» **Task brief**
The full set of entries, reproduced exactly, is the expected answer.

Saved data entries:
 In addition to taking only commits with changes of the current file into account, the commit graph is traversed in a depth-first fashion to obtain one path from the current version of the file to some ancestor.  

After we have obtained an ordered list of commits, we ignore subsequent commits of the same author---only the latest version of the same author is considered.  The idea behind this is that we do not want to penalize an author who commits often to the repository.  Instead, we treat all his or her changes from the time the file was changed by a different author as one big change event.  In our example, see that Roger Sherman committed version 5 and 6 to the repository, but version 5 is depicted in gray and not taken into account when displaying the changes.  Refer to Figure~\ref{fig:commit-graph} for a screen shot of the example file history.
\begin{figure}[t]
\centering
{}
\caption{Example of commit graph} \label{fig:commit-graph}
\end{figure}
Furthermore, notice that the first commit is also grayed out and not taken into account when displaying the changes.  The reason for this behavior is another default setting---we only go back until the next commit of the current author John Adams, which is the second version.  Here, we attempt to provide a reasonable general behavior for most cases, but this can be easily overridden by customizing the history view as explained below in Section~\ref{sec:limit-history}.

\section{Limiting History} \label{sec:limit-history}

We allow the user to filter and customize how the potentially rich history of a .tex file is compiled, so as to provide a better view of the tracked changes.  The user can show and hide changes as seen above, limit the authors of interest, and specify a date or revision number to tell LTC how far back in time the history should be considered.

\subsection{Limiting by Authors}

» **Output**
 In addition to taking only commits with changes of the current file into account, the commit graph is traversed in a depth-first fashion to obtain one path from the current version of the file to some ancestor.  

After we have obtained an ordered list of commits, we ignore subsequent commits of the same author---only the latest version of the same author is considered.  The idea behind this is that we do not want to penalize an author who commits often to the repository.  Instead, we treat all his or her changes from the time the file was changed by a different author as one big change event.  In our example, see that Roger Sherman committed version 5 and 6 to the repository, but version 5 is depicted in gray and not taken into account when displaying the changes.  Refer to Figure~\ref{fig:commit-graph} for a screen shot of the example file history.
\begin{figure}[t]
\centering
{}
\caption{Example of commit graph} \label{fig:commit-graph}
\end{figure}
Furthermore, notice that the first commit is also grayed out and not taken into account when displaying the changes.  The reason for this behavior is another default setting---we only go back until the next commit of the current author John Adams, which is the second version.  Here, we attempt to provide a reasonable general behavior for most cases, but this can be easily overridden by customizing the history view as explained below in Section~\ref{sec:limit-history}.

\section{Limiting History} \label{sec:limit-history}

We allow the user to filter and customize how the potentially rich history of a .tex file is compiled, so as to provide a better view of the tracked changes.  The user can show and hide changes as seen above, limit the authors of interest, and specify a date or revision number to tell LTC how far back in time the history should be considered.

\subsection{Limiting by Authors}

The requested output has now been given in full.